==== DATASET RECORDS ====

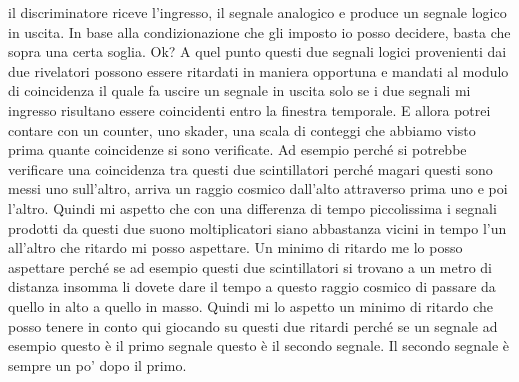 {il discriminatore riceve l'ingresso, il segnale analogico e produce un segnale logico in uscita. In base alla condizionazione che gli imposto io posso decidere, basta che sopra una certa soglia. Ok? A quel punto questi due segnali logici provenienti dai due rivelatori possono essere ritardati in maniera opportuna e mandati al modulo di coincidenza il quale fa uscire un segnale in uscita solo se i due segnali mi ingresso risultano essere coincidenti entro la finestra temporale. E allora potrei contare con un counter, uno skader, una scala di conteggi che abbiamo visto prima quante coincidenze si sono verificate. Ad esempio perché si potrebbe verificare una coincidenza tra questi due scintillatori perché magari questi sono messi uno sull'altro, arriva un raggio cosmico dall'alto attraverso prima uno e poi l'altro. Quindi mi aspetto che con una differenza di tempo piccolissima i segnali prodotti da questi due suono moltiplicatori siano abbastanza vicini in tempo l'un all'altro che ritardo mi posso aspettare. Un minimo di ritardo me lo posso aspettare perché se ad esempio questi due scintillatori si trovano a un metro di distanza insomma li dovete dare il tempo a questo raggio cosmico di passare da quello in alto a quello in masso. Quindi mi lo aspetto un minimo di ritardo che posso tenere in conto qui giocando su questi due ritardi perché se un segnale ad esempio questo è il primo segnale questo è il secondo segnale. Il secondo segnale è sempre un po' dopo il primo.

}
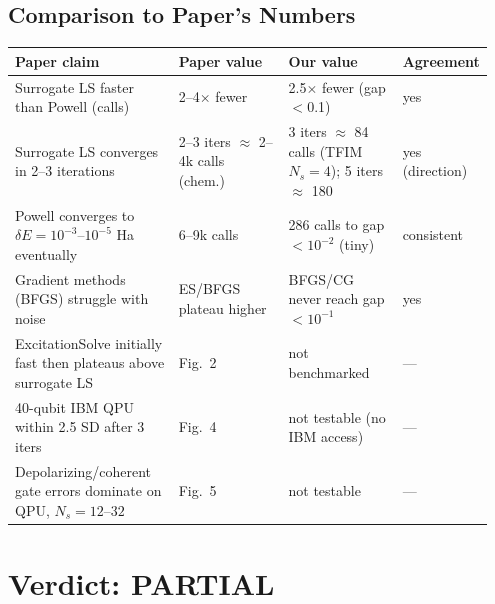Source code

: \documentclass[11pt]{article}
\begin{document}
\subsection{Comparison to Paper's Numbers}

\begin{longtable}{p{0.35\linewidth}p{0.25\linewidth}p{0.25\linewidth}p{0.1\linewidth}}
\toprule
Paper claim & Paper value & Our value & Agreement \\
\midrule
Surrogate LS faster than Powell (calls) & 2--4$\times$ fewer & 2.5$\times$ fewer (gap$<$0.1) & yes \\
Surrogate LS converges in 2--3 iterations & 2--3 iters $\approx$ 2--4k calls (chem.) & 3 iters $\approx$ 84 calls (TFIM $N_s{=}4$); 5 iters $\approx$ 180 & yes (direction) \\
Powell converges to $\delta E{=}10^{-3}$--$10^{-5}$ Ha eventually & 6--9k calls & 286 calls to gap$<10^{-2}$ (tiny) & consistent \\
Gradient methods (BFGS) struggle with noise & ES/BFGS plateau higher & BFGS/CG never reach gap$<10^{-1}$ & yes \\
ExcitationSolve initially fast then plateaus above surrogate LS & Fig.~2 & not benchmarked & --- \\
40-qubit IBM QPU within 2.5 SD after 3 iters & Fig.~4 & not testable (no IBM access) & --- \\
Depolarizing/coherent gate errors dominate on QPU, $N_s{=}12$--$32$ & Fig.~5 & not testable & --- \\
\bottomrule
\end{longtable}

\section{Verdict: PARTIAL}
\end{document}
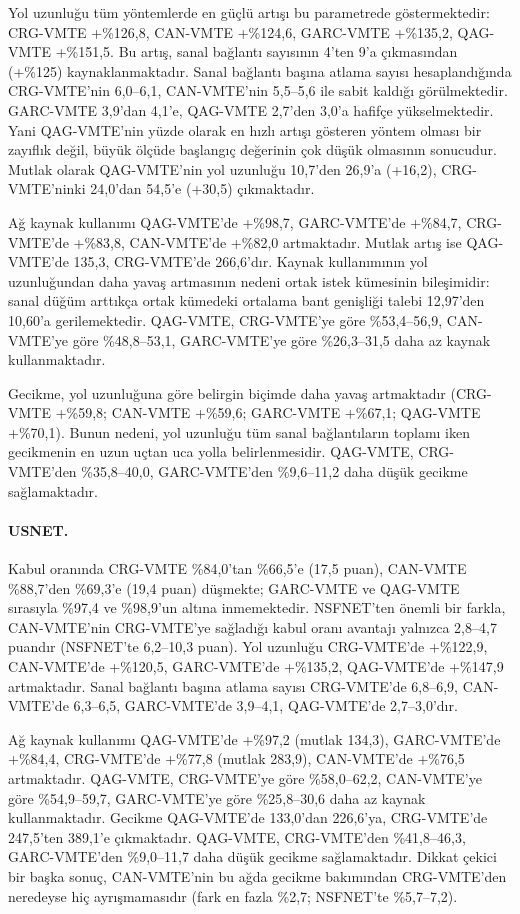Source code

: \documentclass[10pt,twocolumn]{article}
\begin{document}
Yol uzunluğu tüm yöntemlerde en güçlü artışı bu parametrede göstermektedir: CRG-VMTE +\%126,8, CAN-VMTE +\%124,6, GARC-VMTE +\%135,2, QAG-VMTE +\%151,5. Bu artış, sanal bağlantı sayısının 4'ten 9'a çıkmasından (+\%125) kaynaklanmaktadır. Sanal bağlantı başına atlama sayısı hesaplandığında CRG-VMTE'nin 6,0--6,1, CAN-VMTE'nin 5,5--5,6 ile sabit kaldığı görülmektedir. GARC-VMTE 3,9'dan 4,1'e, QAG-VMTE 2,7'den 3,0'a hafifçe yükselmektedir. Yani QAG-VMTE'nin yüzde olarak en hızlı artışı gösteren yöntem olması bir zayıflık değil, büyük ölçüde başlangıç değerinin çok düşük olmasının sonucudur. Mutlak olarak QAG-VMTE'nin yol uzunluğu 10,7'den 26,9'a (+16,2), CRG-VMTE'ninki 24,0'dan 54,5'e (+30,5) çıkmaktadır.

Ağ kaynak kullanımı QAG-VMTE'de +\%98,7, GARC-VMTE'de +\%84,7, CRG-VMTE'de +\%83,8, CAN-VMTE'de +\%82,0 artmaktadır. Mutlak artış ise QAG-VMTE'de 135,3, CRG-VMTE'de 266,6'dır. Kaynak kullanımının yol uzunluğundan daha yavaş artmasının nedeni ortak istek kümesinin bileşimidir: sanal düğüm arttıkça ortak kümedeki ortalama bant genişliği talebi 12,97'den 10,60'a gerilemektedir. QAG-VMTE, CRG-VMTE'ye göre \%53,4--56,9, CAN-VMTE'ye göre \%48,8--53,1, GARC-VMTE'ye göre \%26,3--31,5 daha az kaynak kullanmaktadır.

Gecikme, yol uzunluğuna göre belirgin biçimde daha yavaş artmaktadır (CRG-VMTE +\%59,8; CAN-VMTE +\%59,6; GARC-VMTE +\%67,1; QAG-VMTE +\%70,1). Bunun nedeni, yol uzunluğu tüm sanal bağlantıların toplamı iken gecikmenin en uzun uçtan uca yolla belirlenmesidir. QAG-VMTE, CRG-VMTE'den \%35,8--40,0, GARC-VMTE'den \%9,6--11,2 daha düşük gecikme sağlamaktadır.

\paragraph{USNET.} Kabul oranında CRG-VMTE \%84,0'tan \%66,5'e (17,5 puan), CAN-VMTE \%88,7'den \%69,3'e (19,4 puan) düşmekte; GARC-VMTE ve QAG-VMTE sırasıyla \%97,4 ve \%98,9'un altına inmemektedir. NSFNET'ten önemli bir farkla, CAN-VMTE'nin CRG-VMTE'ye sağladığı kabul oranı avantajı yalnızca 2,8--4,7 puandır (NSFNET'te 6,2--10,3 puan). Yol uzunluğu CRG-VMTE'de +\%122,9, CAN-VMTE'de +\%120,5, GARC-VMTE'de +\%135,2, QAG-VMTE'de +\%147,9 artmaktadır. Sanal bağlantı başına atlama sayısı CRG-VMTE'de 6,8--6,9, CAN-VMTE'de 6,3--6,5, GARC-VMTE'de 3,9--4,1, QAG-VMTE'de 2,7--3,0'dır.

Ağ kaynak kullanımı QAG-VMTE'de +\%97,2 (mutlak 134,3), GARC-VMTE'de +\%84,4, CRG-VMTE'de +\%77,8 (mutlak 283,9), CAN-VMTE'de +\%76,5 artmaktadır. QAG-VMTE, CRG-VMTE'ye göre \%58,0--62,2, CAN-VMTE'ye göre \%54,9--59,7, GARC-VMTE'ye göre \%25,8--30,6 daha az kaynak kullanmaktadır. Gecikme QAG-VMTE'de 133,0'dan 226,6'ya, CRG-VMTE'de 247,5'ten 389,1'e çıkmaktadır. QAG-VMTE, CRG-VMTE'den \%41,8--46,3, GARC-VMTE'den \%9,0--11,7 daha düşük gecikme sağlamaktadır. Dikkat çekici bir başka sonuç, CAN-VMTE'nin bu ağda gecikme bakımından CRG-VMTE'den neredeyse hiç ayrışmamasıdır (fark en fazla \%2,7; NSFNET'te \%5,7--7,2).
\end{document}

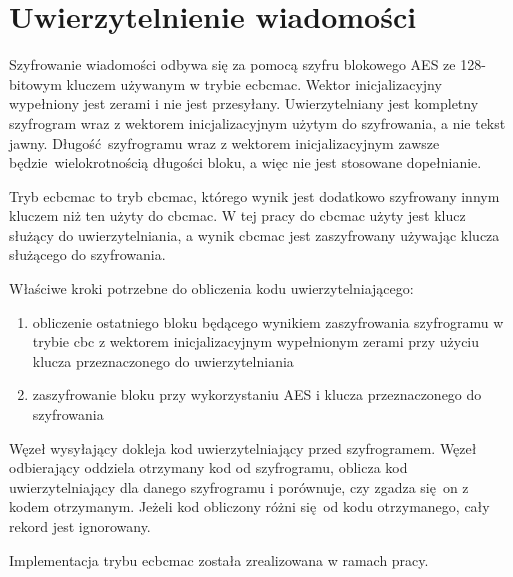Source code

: \section{Uwierzytelnienie wiadomości}
\label{sec:auth}

Szyfrowanie wiadomości odbywa się za pomocą szyfru blokowego AES ze 128-bitowym kluczem używanym w trybie \gls{ecbcmac}. Wektor inicjalizacyjny wypełniony jest zerami i nie jest przesyłany. Uwierzytelniany jest kompletny szyfrogram wraz z wektorem inicjalizacyjnym użytym do szyfrowania, a nie tekst jawny. Długość szyfrogramu wraz z wektorem inicjalizacyjnym zawsze będzie wielokrotnością długości bloku, a więc nie jest stosowane dopełnianie.

Tryb \gls{ecbcmac} to tryb \gls{cbcmac}, którego wynik jest dodatkowo szyfrowany innym kluczem niż ten użyty do \gls{cbcmac}. W tej pracy do \gls{cbcmac} użyty jest klucz służący do uwierzytelniania, a wynik \gls{cbcmac} jest zaszyfrowany używając klucza służącego do szyfrowania.

Właściwe kroki potrzebne do obliczenia kodu uwierzytelniającego:

\begin{enumerate}
\item obliczenie ostatniego bloku będącego wynikiem zaszyfrowania szyfrogramu w trybie \gls{cbc} z wektorem inicjalizacyjnym wypełnionym zerami przy użyciu klucza przeznaczonego do uwierzytelniania
\item zaszyfrowanie bloku przy wykorzystaniu AES i klucza przeznaczonego do szyfrowania
\end{enumerate}

Węzeł wysyłający dokleja kod uwierzytelniający przed szyfrogramem. Węzeł odbierający oddziela otrzymany kod od szyfrogramu, oblicza kod uwierzytelniający dla danego szyfrogramu i porównuje, czy zgadza się on z kodem otrzymanym. Jeżeli kod obliczony różni się od kodu otrzymanego, cały rekord jest ignorowany.

Implementacja trybu \gls{ecbcmac} została zrealizowana w ramach pracy.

====

■ **REQUIREMENT**
In the data above, which lines include "longtable"? Return those lines.

■ **WRITTEN RESPONSE**
\begin{longtable}{p{0.35\linewidth}p{0.25\linewidth}p{0.25\linewidth}p{0.1\linewidth}}
\end{longtable}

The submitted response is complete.